Dataset excerpts:
* * *

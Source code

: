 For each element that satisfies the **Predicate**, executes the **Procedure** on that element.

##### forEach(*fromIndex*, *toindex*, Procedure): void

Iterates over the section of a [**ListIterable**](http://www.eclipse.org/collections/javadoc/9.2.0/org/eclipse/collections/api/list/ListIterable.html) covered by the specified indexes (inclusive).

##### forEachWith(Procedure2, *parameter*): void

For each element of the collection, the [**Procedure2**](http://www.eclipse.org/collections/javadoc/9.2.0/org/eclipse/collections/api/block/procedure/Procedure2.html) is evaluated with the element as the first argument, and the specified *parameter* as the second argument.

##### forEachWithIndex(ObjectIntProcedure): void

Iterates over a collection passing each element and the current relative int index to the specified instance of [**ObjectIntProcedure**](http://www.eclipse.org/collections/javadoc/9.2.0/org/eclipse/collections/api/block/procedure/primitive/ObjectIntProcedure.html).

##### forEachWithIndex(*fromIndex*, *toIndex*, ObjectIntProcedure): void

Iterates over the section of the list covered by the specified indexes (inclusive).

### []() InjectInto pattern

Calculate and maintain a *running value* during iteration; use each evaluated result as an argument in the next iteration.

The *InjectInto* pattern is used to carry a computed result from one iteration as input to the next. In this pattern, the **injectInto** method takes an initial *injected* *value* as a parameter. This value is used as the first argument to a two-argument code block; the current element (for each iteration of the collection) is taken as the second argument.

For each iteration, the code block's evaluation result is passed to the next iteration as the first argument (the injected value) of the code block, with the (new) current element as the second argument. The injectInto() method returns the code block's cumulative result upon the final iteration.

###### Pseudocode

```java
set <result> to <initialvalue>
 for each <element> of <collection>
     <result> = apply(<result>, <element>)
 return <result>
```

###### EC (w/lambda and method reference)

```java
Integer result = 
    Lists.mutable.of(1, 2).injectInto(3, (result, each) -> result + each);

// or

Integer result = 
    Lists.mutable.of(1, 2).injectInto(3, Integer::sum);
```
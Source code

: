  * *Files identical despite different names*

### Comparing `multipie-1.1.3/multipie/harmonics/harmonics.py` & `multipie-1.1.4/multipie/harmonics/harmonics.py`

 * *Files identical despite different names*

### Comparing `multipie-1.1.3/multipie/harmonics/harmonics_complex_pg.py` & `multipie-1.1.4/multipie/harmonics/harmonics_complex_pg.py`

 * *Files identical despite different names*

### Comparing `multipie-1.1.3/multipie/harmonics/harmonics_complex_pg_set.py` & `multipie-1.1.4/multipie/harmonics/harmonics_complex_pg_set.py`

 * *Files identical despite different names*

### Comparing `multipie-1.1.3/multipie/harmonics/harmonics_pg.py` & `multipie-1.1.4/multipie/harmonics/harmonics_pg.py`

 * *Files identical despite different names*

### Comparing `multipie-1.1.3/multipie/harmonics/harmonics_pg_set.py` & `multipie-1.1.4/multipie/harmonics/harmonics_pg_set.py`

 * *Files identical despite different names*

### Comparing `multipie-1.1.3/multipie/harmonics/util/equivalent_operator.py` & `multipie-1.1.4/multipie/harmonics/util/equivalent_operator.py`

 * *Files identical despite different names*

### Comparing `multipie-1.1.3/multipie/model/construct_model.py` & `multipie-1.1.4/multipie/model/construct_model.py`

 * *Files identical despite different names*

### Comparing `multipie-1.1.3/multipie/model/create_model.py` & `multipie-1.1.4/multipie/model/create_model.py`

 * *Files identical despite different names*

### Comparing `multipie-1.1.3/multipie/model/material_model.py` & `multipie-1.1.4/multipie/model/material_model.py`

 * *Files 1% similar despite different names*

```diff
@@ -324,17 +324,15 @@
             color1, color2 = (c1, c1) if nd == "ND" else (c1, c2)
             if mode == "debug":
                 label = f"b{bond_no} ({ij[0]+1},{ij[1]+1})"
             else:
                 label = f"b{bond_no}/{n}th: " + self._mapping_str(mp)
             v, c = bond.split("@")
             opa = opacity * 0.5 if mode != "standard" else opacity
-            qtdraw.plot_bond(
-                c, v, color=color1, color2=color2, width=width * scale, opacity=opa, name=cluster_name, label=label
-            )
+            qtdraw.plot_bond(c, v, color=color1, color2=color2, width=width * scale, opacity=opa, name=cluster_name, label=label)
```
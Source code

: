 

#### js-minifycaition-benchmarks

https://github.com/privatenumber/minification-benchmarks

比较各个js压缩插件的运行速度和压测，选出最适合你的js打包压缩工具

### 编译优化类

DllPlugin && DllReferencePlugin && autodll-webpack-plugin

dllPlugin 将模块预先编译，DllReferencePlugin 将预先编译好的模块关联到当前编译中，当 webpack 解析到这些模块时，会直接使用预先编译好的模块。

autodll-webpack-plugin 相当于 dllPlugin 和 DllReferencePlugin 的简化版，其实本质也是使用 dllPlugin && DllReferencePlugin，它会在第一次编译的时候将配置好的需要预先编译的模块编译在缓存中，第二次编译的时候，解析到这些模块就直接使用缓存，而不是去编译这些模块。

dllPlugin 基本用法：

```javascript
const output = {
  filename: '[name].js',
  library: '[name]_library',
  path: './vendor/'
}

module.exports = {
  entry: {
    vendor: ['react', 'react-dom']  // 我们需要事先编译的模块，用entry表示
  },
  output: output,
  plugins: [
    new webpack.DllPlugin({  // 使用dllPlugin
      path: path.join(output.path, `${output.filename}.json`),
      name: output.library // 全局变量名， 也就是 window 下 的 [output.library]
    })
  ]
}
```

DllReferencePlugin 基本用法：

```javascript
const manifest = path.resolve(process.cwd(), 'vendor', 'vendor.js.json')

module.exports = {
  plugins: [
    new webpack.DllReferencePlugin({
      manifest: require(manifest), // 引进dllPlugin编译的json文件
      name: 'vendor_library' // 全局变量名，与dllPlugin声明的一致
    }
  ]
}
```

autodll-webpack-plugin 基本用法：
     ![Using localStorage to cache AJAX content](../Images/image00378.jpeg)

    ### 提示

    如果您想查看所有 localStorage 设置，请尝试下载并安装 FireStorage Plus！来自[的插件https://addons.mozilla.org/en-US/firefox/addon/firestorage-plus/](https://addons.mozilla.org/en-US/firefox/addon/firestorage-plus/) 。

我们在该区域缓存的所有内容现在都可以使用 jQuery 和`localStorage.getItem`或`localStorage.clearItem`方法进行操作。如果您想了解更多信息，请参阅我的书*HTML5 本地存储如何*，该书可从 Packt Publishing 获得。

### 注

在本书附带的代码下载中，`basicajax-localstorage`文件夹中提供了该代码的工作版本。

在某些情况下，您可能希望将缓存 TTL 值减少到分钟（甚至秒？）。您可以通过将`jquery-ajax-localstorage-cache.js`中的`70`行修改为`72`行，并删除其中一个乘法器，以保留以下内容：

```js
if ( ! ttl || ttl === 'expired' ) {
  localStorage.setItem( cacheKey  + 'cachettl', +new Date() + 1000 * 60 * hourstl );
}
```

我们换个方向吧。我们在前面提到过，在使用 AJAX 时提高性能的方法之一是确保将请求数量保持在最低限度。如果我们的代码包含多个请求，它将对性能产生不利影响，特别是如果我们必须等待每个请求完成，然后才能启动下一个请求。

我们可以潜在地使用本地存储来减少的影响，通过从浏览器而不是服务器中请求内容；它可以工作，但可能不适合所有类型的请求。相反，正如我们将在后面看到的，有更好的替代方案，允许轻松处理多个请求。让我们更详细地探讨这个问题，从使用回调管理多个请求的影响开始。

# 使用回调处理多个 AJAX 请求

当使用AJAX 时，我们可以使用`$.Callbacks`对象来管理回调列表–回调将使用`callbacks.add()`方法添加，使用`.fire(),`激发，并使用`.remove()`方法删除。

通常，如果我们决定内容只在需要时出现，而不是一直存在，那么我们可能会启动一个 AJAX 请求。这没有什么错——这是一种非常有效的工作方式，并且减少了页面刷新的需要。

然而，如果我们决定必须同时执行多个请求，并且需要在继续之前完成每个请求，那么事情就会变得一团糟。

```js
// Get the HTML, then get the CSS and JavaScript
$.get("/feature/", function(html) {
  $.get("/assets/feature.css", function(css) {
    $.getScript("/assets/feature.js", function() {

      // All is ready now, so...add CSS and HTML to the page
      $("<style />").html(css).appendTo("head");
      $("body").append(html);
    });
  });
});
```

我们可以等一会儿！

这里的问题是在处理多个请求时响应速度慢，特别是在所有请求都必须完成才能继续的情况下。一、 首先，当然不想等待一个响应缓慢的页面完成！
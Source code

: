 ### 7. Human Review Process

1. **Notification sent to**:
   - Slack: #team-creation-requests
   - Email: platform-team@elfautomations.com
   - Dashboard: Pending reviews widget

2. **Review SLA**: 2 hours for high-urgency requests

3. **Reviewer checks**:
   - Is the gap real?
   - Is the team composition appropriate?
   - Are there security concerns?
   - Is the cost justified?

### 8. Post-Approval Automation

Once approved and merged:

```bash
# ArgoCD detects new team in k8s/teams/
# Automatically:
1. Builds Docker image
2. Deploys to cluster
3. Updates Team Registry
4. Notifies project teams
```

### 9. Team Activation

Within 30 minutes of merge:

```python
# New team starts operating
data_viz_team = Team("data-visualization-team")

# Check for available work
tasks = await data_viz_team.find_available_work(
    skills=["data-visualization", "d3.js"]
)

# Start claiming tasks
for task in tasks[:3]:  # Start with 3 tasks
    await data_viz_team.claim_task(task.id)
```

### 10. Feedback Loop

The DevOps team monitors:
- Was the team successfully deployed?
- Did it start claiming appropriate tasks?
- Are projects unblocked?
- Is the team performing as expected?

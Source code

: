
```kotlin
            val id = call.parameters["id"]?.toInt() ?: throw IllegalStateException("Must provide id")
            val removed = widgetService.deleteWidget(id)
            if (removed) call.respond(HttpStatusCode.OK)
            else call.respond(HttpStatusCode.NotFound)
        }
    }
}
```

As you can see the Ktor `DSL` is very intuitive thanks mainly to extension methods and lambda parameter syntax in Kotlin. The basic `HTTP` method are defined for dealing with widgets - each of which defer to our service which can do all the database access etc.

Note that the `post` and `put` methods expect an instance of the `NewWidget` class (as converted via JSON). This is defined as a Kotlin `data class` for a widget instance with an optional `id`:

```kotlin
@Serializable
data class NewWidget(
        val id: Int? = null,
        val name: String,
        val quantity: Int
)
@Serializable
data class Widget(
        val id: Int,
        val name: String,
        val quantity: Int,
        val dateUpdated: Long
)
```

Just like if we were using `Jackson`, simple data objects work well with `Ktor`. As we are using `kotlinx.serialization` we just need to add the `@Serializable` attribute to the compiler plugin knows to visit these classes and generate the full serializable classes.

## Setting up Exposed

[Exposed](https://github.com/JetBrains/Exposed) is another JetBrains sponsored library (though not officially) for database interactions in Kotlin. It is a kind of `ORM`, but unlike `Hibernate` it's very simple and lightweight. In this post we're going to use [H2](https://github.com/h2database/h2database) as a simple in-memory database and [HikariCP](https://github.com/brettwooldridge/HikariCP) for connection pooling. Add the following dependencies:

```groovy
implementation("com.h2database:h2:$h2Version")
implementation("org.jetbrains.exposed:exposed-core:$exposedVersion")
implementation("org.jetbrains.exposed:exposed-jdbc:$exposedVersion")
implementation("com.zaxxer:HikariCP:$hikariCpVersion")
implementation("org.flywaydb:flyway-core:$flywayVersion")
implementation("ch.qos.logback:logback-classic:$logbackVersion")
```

* * *

TASK OBJECTIVE: Return all lines above that mention the word "DllReferencePlugin".

EXERCISE RESPONSE:
DllPlugin && DllReferencePlugin && autodll-webpack-plugin
dllPlugin 将模块预先编译，DllReferencePlugin 将预先编译好的模块关联到当前编译中，当 webpack 解析到这些模块时，会直接使用预先编译好的模块。
autodll-webpack-plugin 相当于 dllPlugin 和 DllReferencePlugin 的简化版，其实本质也是使用 dllPlugin && DllReferencePlugin，它会在第一次编译的时候将配置好的需要预先编译的模块编译在缓存中，第二次编译的时候，解析到这些模块就直接使用缓存，而不是去编译这些模块。
DllReferencePlugin 基本用法：
    new webpack.DllReferencePlugin({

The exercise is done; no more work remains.